Tracing has been a heavily debated topic in the UK and beyond. In fact, this report coincides with the news that the UK has decided not to use Apple and Google’s much anticipated contact-tracing tool, as originally planned, according to the BBC. Apple and Google’s model pitches a decentralized system for tracing, while the NHSX – which works on the UK’s digital health efforts – is proposing a centralized system.

NHS officials told the BBC that the centralized system will allow it to adapt more quickly as new advances in coronavirus information come to the surface.

In terms of all efforts in tracing, as well as symptom trackers and any digital immunity certificate, the Ada Lovelace institute urges the UK government to adopt legislation that supports companies creating such technologies insures that the tech isn’t “undermining public trust and confidence.” 

As part of the findings, researchers argued that there is a risk that technological interventions set up now could cause state intrusion into people’s lives after the pandemic. 

“Technical and legal infrastructure built during this pandemic may be difficult to dismantle once it is over unless proper safeguards are in place. The technology sector may bring cutting-edge innovation to solve difficult problems, but a democratic deficit emerges when private sector providers (alone or in partnership with the public sector) are deputized to implement public health policy during times of crisis.”

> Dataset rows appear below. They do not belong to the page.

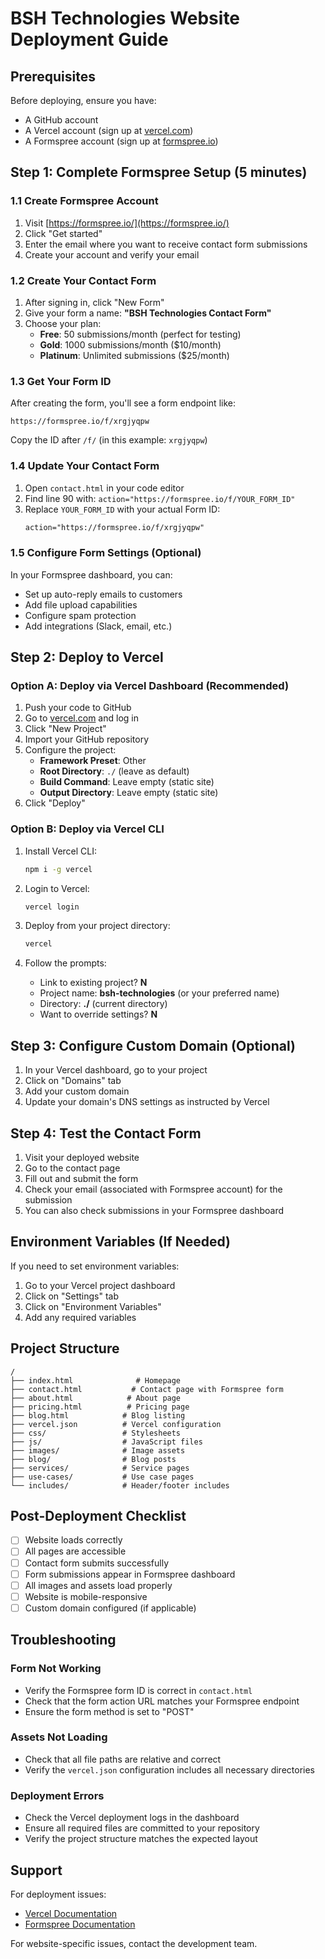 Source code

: # BSH Technologies Website Deployment Guide

## Prerequisites

Before deploying, ensure you have:
- A GitHub account
- A Vercel account (sign up at [vercel.com](https://vercel.com))
- A Formspree account (sign up at [formspree.io](https://formspree.io))

## Step 1: Complete Formspree Setup (5 minutes)

### 1.1 Create Formspree Account
1. Visit [https://formspree.io/](https://formspree.io/)
2. Click "Get started" 
3. Enter the email where you want to receive contact form submissions
4. Create your account and verify your email

### 1.2 Create Your Contact Form
1. After signing in, click "New Form"
2. Give your form a name: **"BSH Technologies Contact Form"**
3. Choose your plan:
   - **Free**: 50 submissions/month (perfect for testing)
   - **Gold**: 1000 submissions/month ($10/month)
   - **Platinum**: Unlimited submissions ($25/month)

### 1.3 Get Your Form ID
After creating the form, you'll see a form endpoint like:
```
https://formspree.io/f/xrgjyqpw
```
Copy the ID after `/f/` (in this example: `xrgjyqpw`)

### 1.4 Update Your Contact Form
1. Open `contact.html` in your code editor
2. Find line 90 with: `action="https://formspree.io/f/YOUR_FORM_ID"`
3. Replace `YOUR_FORM_ID` with your actual Form ID:
   ```html
   action="https://formspree.io/f/xrgjyqpw"
   ```

### 1.5 Configure Form Settings (Optional)
In your Formspree dashboard, you can:
- Set up auto-reply emails to customers
- Add file upload capabilities
- Configure spam protection
- Add integrations (Slack, email, etc.)

## Step 2: Deploy to Vercel

### Option A: Deploy via Vercel Dashboard (Recommended)

1. Push your code to GitHub
2. Go to [vercel.com](https://vercel.com) and log in
3. Click "New Project"
4. Import your GitHub repository
5. Configure the project:
   - **Framework Preset**: Other
   - **Root Directory**: `./` (leave as default)
   - **Build Command**: Leave empty (static site)
   - **Output Directory**: Leave empty (static site)
6. Click "Deploy"

### Option B: Deploy via Vercel CLI

1. Install Vercel CLI:
   ```bash
   npm i -g vercel
   ```

2. Login to Vercel:
   ```bash
   vercel login
   ```

3. Deploy from your project directory:
   ```bash
   vercel
   ```

4. Follow the prompts:
   - Link to existing project? **N**
   - Project name: **bsh-technologies** (or your preferred name)
   - Directory: **./** (current directory)
   - Want to override settings? **N**

## Step 3: Configure Custom Domain (Optional)

1. In your Vercel dashboard, go to your project
2. Click on "Domains" tab
3. Add your custom domain
4. Update your domain's DNS settings as instructed by Vercel

## Step 4: Test the Contact Form

1. Visit your deployed website
2. Go to the contact page
3. Fill out and submit the form
4. Check your email (associated with Formspree account) for the submission
5. You can also check submissions in your Formspree dashboard

## Environment Variables (If Needed)

If you need to set environment variables:

1. Go to your Vercel project dashboard
2. Click on "Settings" tab
3. Click on "Environment Variables"
4. Add any required variables

## Project Structure

```
/
├── index.html              # Homepage
├── contact.html           # Contact page with Formspree form
├── about.html            # About page
├── pricing.html          # Pricing page
├── blog.html            # Blog listing
├── vercel.json          # Vercel configuration
├── css/                 # Stylesheets
├── js/                  # JavaScript files
├── images/              # Image assets
├── blog/                # Blog posts
├── services/            # Service pages
├── use-cases/           # Use case pages
└── includes/            # Header/footer includes
```

## Post-Deployment Checklist

- [ ] Website loads correctly
- [ ] All pages are accessible
- [ ] Contact form submits successfully
- [ ] Form submissions appear in Formspree dashboard
- [ ] All images and assets load properly
- [ ] Website is mobile-responsive
- [ ] Custom domain configured (if applicable)

## Troubleshooting

### Form Not Working
- Verify the Formspree form ID is correct in `contact.html`
- Check that the form action URL matches your Formspree endpoint
- Ensure the form method is set to "POST"

### Assets Not Loading
- Check that all file paths are relative and correct
- Verify the `vercel.json` configuration includes all necessary directories

### Deployment Errors
- Check the Vercel deployment logs in the dashboard
- Ensure all required files are committed to your repository
- Verify the project structure matches the expected layout

## Support

For deployment issues:
- [Vercel Documentation](https://vercel.com/docs)
- [Formspree Documentation](https://help.formspree.io/)

For website-specific issues, contact the development team.  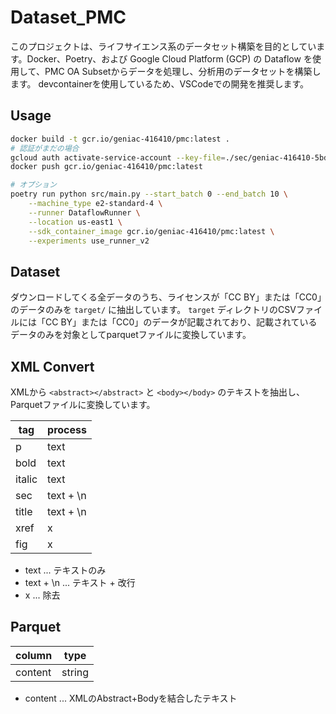 # Dataset_PMC

このプロジェクトは、ライフサイエンス系のデータセット構築を目的としています。Docker、Poetry、および Google Cloud Platform (GCP) の Dataflow を使用して、PMC OA Subsetからデータを処理し、分析用のデータセットを構築します。
devcontainerを使用しているため、VSCodeでの開発を推奨します。

## Usage

```sh
docker build -t gcr.io/geniac-416410/pmc:latest .
# 認証がまだの場合
gcloud auth activate-service-account --key-file=./sec/geniac-416410-5bded920e947.json
docker push gcr.io/geniac-416410/pmc:latest
```

```sh
# オプション
poetry run python src/main.py --start_batch 0 --end_batch 10 \
    --machine_type e2-standard-4 \
    --runner DataflowRunner \
    --location us-east1 \
    --sdk_container_image gcr.io/geniac-416410/pmc:latest \
    --experiments use_runner_v2
```

## Dataset
ダウンロードしてくる全データのうち、ライセンスが「CC BY」または「CC0」のデータのみを `target/`  に抽出しています。
`target` ディレクトリのCSVファイルには「CC BY」または「CC0」のデータが記載されており、記載されているデータのみを対象としてparquetファイルに変換しています。

## XML Convert
XMLから `<abstract></abstract>` と `<body></body>` のテキストを抽出し、Parquetファイルに変換しています。

| tag | process |
| --- | --- |
| p | text |
| bold | text |
| italic | text |
| sec | text + \n |
| title | text + \n |
| xref | x |
| fig | x |

- text ... テキストのみ
- text + \n ... テキスト + 改行
- x ... 除去

## Parquet
| column | type |
| --- | --- |
| content | string |

- content ... XMLのAbstract+Bodyを結合したテキスト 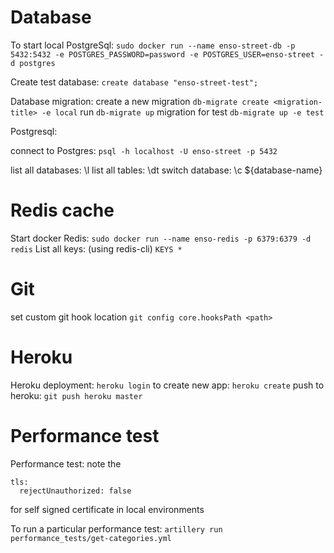 # Database
To start local PostgreSql:
```sudo docker run --name enso-street-db -p 5432:5432 -e POSTGRES_PASSWORD=password -e POSTGRES_USER=enso-street -d postgres```

Create test database:
```create database "enso-street-test";```

Database migration:
create a new migration ```db-migrate create <migration-title> -e local```
run ```db-migrate up```
migration for test ```db-migrate up -e test```

Postgresql:

connect to Postgres: 
```psql -h localhost -U enso-street -p 5432```

list all databases: \l
list all tables: \dt
switch database: \c ${database-name}

# Redis cache
Start docker Redis:
```sudo docker run --name enso-redis -p 6379:6379 -d redis```
List all keys: (using redis-cli) 
```KEYS *```

# Git
set custom git hook location
```git config core.hooksPath <path>```

# Heroku
Heroku deployment:
```heroku login```
to create new app:
```heroku create```
push to heroku:
```git push heroku master```

# Performance test
Performance test:
note the 
```
tls:
  rejectUnauthorized: false
```
for self signed certificate in local environments

To run a particular performance test:
```artillery run performance_tests/get-categories.yml``` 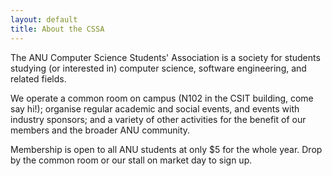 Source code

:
 ```yaml
---
layout: default
title: About the CSSA
---
```

The ANU Computer Science Students' Association is a society for students studying (or interested in) computer science, software engineering, and related fields.

We operate a common room on campus (N102 in the CSIT building, come say hi!); organise regular academic and social events, and events with industry sponsors; and a variety of other activities for the benefit of our members and the broader ANU community.

Membership is open to all ANU students at only $5 for the whole year. Drop by the common room or our stall on market day to sign up.
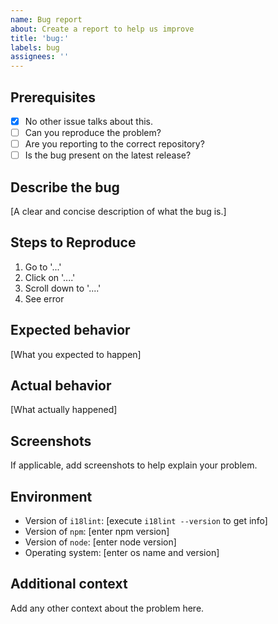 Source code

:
 ```yaml
---
name: Bug report
about: Create a report to help us improve
title: 'bug:'
labels: bug
assignees: ''
---
```


## Prerequisites

- [x] No other issue talks about this.
- [ ] Can you reproduce the problem?
- [ ] Are you reporting to the correct repository?
- [ ] Is the bug present on the latest release?

## Describe the bug

[A clear and concise description of what the bug is.]

## Steps to Reproduce

1. Go to '...'
2. Click on '....'
3. Scroll down to '....'
4. See error

## Expected behavior

[What you expected to happen]

## Actual behavior

[What actually happened]

## Screenshots

If applicable, add screenshots to help explain your problem.

## Environment

- Version of `i18lint`: [execute `i18lint --version` to get info]
- Version of `npm`: [enter npm version]
- Version of `node`: [enter node version]
- Operating system: [enter os name and version]

## Additional context

Add any other context about the problem here.
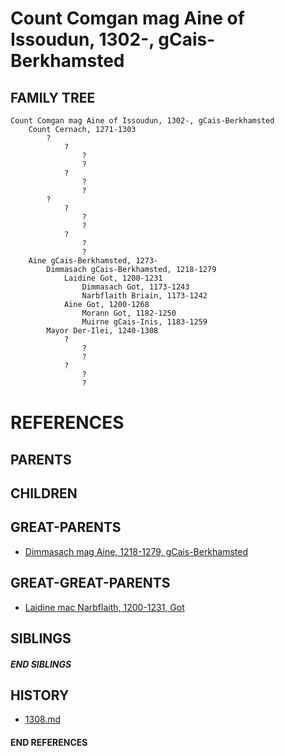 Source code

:# Count Comgan mag Aine of Issoudun, 1302-, gCais-Berkhamsted

## FAMILY TREE
```
Count Comgan mag Aine of Issoudun, 1302-, gCais-Berkhamsted
    Count Cernach, 1271-1303
        ?
            ?
                ?
                ?
            ?
                ?
                ?
        ?
            ?
                ?
                ?
            ?
                ?
                ?
    Aine gCais-Berkhamsted, 1273-
        Dimmasach gCais-Berkhamsted, 1218-1279
            Laidine Got, 1200-1231
                Dimmasach Got, 1173-1243
                Narbflaith Briain, 1173-1242
            Aine Got, 1200-1268
                Morann Got, 1182-1250
                Muirne gCais-Inis, 1183-1259
        Mayor Der-Ilei, 1240-1308
            ?
                ?
                ?
            ?
                ?
                ?

```


# REFERENCES

## PARENTS 

## CHILDREN 


## GREAT-PARENTS 
* [Dimmasach mag Aine, 1218-1279, gCais-Berkhamsted](dimmasach_mag_aine_1218.md)


## GREAT-GREAT-PARENTS 
* [Laidine mac Narbflaith, 1200-1231, Got](laidine_mac_narbflaith_1200.md)

## SIBLINGS

##### END SIBLINGS  
## HISTORY
* [1308.md](../h/1308.md)

#### END REFERENCES
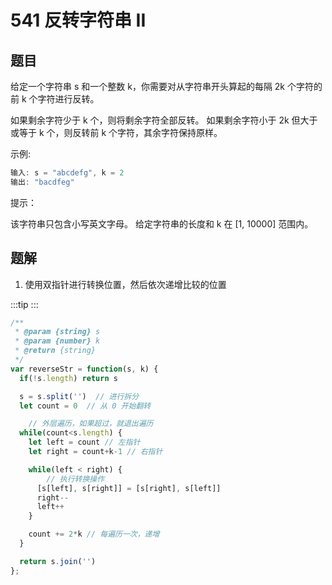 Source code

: # 541 反转字符串 II

## 题目
给定一个字符串 s 和一个整数 k，你需要对从字符串开头算起的每隔 2k 个字符的前 k 个字符进行反转。

如果剩余字符少于 k 个，则将剩余字符全部反转。
如果剩余字符小于 2k 但大于或等于 k 个，则反转前 k 个字符，其余字符保持原样。
 

示例:

```js
输入: s = "abcdefg", k = 2
输出: "bacdfeg"
```
 

提示：

该字符串只包含小写英文字母。
给定字符串的长度和 k 在 [1, 10000] 范围内。

## 题解

1. 使用双指针进行转换位置，然后依次递增比较的位置

:::tip
<runtime :list="[88, 51.54, 40.5, 15.69]" />
:::

```js
/**
 * @param {string} s
 * @param {number} k
 * @return {string}
 */
var reverseStr = function(s, k) {
  if(!s.length) return s

  s = s.split('')  // 进行拆分
  let count = 0  // 从 0 开始翻转

    // 外层遍历，如果超过，就退出遍历
  while(count<s.length) {
    let left = count // 左指针
    let right = count+k-1 // 右指针

    while(left < right) {
        // 执行转换操作
      [s[left], s[right]] = [s[right], s[left]]
      right--
      left++
    }

    count += 2*k // 每遍历一次，递增
  }

  return s.join('')
};
```

<situation>
    <template v-slot:time>
        `O(n^2)`，使用了嵌套的 while循环
    </template>
    <template v-slot:space>
        `O(1)`，使用常数级别的空间
    </template>
    <template v-slot:good>
        传入空字符，或者传入的字符串较短，则进行较少遍历
    </template>
    <template v-slot:bad>
        传入的字符串较长，则需要进行多次遍历
    </template>
</situation>
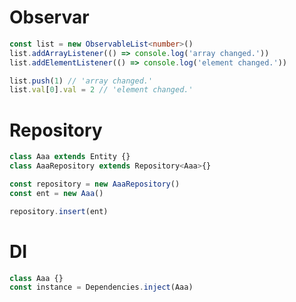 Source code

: # Observar

```typescript
const list = new ObservableList<number>()
list.addArrayListener(() => console.log('array changed.'))
list.addElementListener(() => console.log('element changed.'))

list.push(1) // 'array changed.'
list.val[0].val = 2 // 'element changed.'
```

# Repository
```typescript
class Aaa extends Entity {}
class AaaRepository extends Repository<Aaa>{}

const repository = new AaaRepository()
const ent = new Aaa()

repository.insert(ent)
```

# DI
```typescript
class Aaa {}
const instance = Dependencies.inject(Aaa)
``` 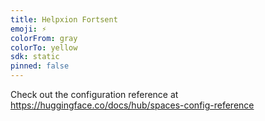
 ```yaml
---
title: Helpxion Fortsent
emoji: ⚡
colorFrom: gray
colorTo: yellow
sdk: static
pinned: false
---
```


Check out the configuration reference at https://huggingface.co/docs/hub/spaces-config-reference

In order to remedy this, the organization recommends sunset clauses. 

“We call on Government to encourage privacy-by-design in technical implementations, and to advance primary legislation requiring symptom tracking and digital contact tracing apps to delete personal data after the crisis has subsided," authors of the report wrote. 

One of the overarching messages from this report is that government, and not tech, should hold the reins in developing these tools. 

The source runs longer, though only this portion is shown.